YOUR ASSIGNMENT: Leaving out the pictures, write the following records exactly as they read.

Plain-text document sources
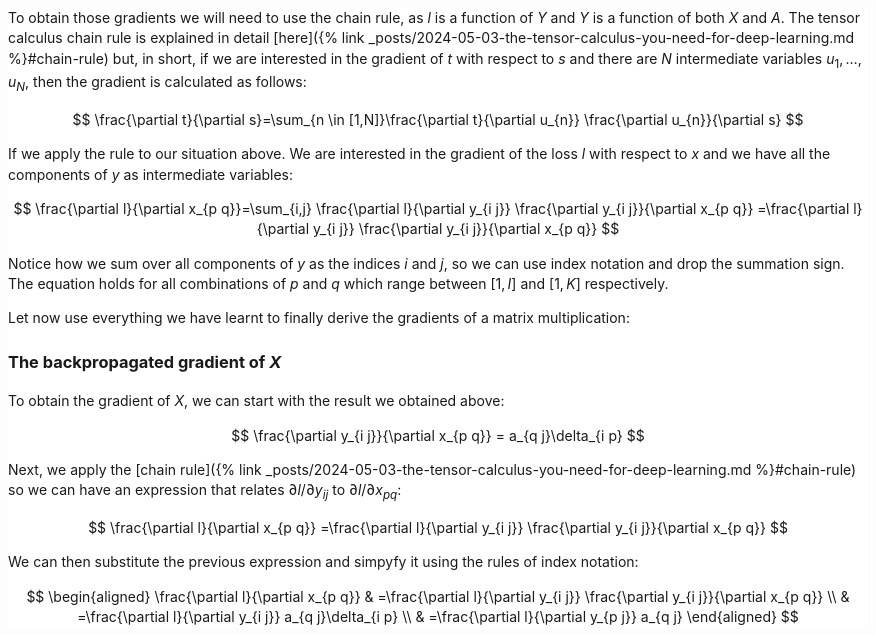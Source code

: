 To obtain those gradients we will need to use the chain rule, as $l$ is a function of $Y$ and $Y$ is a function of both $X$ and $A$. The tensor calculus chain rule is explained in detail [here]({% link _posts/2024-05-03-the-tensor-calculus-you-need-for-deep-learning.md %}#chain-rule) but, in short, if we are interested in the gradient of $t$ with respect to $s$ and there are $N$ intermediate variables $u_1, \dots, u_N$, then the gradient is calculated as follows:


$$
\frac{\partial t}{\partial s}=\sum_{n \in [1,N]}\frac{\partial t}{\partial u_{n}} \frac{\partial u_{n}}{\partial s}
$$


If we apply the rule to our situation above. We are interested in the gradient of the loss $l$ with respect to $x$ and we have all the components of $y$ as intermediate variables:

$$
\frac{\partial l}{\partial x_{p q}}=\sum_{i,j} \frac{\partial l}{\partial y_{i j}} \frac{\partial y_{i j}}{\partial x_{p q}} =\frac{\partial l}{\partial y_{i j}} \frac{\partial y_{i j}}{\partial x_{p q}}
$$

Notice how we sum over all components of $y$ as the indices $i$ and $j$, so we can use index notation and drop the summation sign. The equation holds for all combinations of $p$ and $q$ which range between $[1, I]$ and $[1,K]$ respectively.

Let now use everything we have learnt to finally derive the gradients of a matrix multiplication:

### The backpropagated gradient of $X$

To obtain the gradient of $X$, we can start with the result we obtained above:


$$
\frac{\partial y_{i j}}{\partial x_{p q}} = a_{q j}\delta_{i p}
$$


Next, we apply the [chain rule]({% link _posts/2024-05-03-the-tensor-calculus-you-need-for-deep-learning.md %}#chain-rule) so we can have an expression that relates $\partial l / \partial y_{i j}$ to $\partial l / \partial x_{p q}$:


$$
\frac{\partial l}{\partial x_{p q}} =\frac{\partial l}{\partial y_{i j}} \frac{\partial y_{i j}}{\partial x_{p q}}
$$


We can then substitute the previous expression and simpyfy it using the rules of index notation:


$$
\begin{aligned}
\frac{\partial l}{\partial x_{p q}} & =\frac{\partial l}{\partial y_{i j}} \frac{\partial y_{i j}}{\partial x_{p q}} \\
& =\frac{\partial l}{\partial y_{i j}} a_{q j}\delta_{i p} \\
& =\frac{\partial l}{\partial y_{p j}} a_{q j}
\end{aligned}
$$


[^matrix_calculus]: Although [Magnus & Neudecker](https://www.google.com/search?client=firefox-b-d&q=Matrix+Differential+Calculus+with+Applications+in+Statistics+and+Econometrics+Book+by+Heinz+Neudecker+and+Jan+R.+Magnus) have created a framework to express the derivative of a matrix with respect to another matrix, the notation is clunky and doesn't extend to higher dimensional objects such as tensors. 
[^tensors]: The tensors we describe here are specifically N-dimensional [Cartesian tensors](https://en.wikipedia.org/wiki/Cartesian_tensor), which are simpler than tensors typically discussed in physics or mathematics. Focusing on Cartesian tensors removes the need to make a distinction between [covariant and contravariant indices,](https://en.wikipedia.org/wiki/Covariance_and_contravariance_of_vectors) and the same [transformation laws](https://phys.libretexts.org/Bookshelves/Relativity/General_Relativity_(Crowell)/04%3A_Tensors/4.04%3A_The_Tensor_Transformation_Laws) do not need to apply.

ANSWER TO THIS PROBLEM:
Source code

: To obtain those gradients we will need to use the chain rule, as $l$ is a function of $Y$ and $Y$ is a function of both $X$ and $A$. The tensor calculus chain rule is explained in detail [here]({% link _posts/2024-05-03-the-tensor-calculus-you-need-for-deep-learning.md %}#chain-rule) but, in short, if we are interested in the gradient of $t$ with respect to $s$ and there are $N$ intermediate variables $u_1, \dots, u_N$, then the gradient is calculated as follows:


$$
\frac{\partial t}{\partial s}=\sum_{n \in [1,N]}\frac{\partial t}{\partial u_{n}} \frac{\partial u_{n}}{\partial s}
$$


If we apply the rule to our situation above. We are interested in the gradient of the loss $l$ with respect to $x$ and we have all the components of $y$ as intermediate variables:

$$
\frac{\partial l}{\partial x_{p q}}=\sum_{i,j} \frac{\partial l}{\partial y_{i j}} \frac{\partial y_{i j}}{\partial x_{p q}} =\frac{\partial l}{\partial y_{i j}} \frac{\partial y_{i j}}{\partial x_{p q}}
$$

Notice how we sum over all components of $y$ as the indices $i$ and $j$, so we can use index notation and drop the summation sign. The equation holds for all combinations of $p$ and $q$ which range between $[1, I]$ and $[1,K]$ respectively.

Let now use everything we have learnt to finally derive the gradients of a matrix multiplication:

### The backpropagated gradient of $X$

To obtain the gradient of $X$, we can start with the result we obtained above:


$$
\frac{\partial y_{i j}}{\partial x_{p q}} = a_{q j}\delta_{i p}
$$


Next, we apply the [chain rule]({% link _posts/2024-05-03-the-tensor-calculus-you-need-for-deep-learning.md %}#chain-rule) so we can have an expression that relates $\partial l / \partial y_{i j}$ to $\partial l / \partial x_{p q}$:


$$
\frac{\partial l}{\partial x_{p q}} =\frac{\partial l}{\partial y_{i j}} \frac{\partial y_{i j}}{\partial x_{p q}}
$$


We can then substitute the previous expression and simpyfy it using the rules of index notation:


$$
\begin{aligned}
\frac{\partial l}{\partial x_{p q}} & =\frac{\partial l}{\partial y_{i j}} \frac{\partial y_{i j}}{\partial x_{p q}} \\
& =\frac{\partial l}{\partial y_{i j}} a_{q j}\delta_{i p} \\
& =\frac{\partial l}{\partial y_{p j}} a_{q j}
\end{aligned}
$$


[^matrix_calculus]: Although [Magnus & Neudecker](https://www.google.com/search?client=firefox-b-d&q=Matrix+Differential+Calculus+with+Applications+in+Statistics+and+Econometrics+Book+by+Heinz+Neudecker+and+Jan+R.+Magnus) have created a framework to express the derivative of a matrix with respect to another matrix, the notation is clunky and doesn't extend to higher dimensional objects such as tensors. 
[^tensors]: The tensors we describe here are specifically N-dimensional [Cartesian tensors](https://en.wikipedia.org/wiki/Cartesian_tensor), which are simpler than tensors typically discussed in physics or mathematics. Focusing on Cartesian tensors removes the need to make a distinction between [covariant and contravariant indices,](https://en.wikipedia.org/wiki/Covariance_and_contravariance_of_vectors) and the same [transformation laws](https://phys.libretexts.org/Bookshelves/Relativity/General_Relativity_(Crowell)/04%3A_Tensors/4.04%3A_The_Tensor_Transformation_Laws) do not need to apply.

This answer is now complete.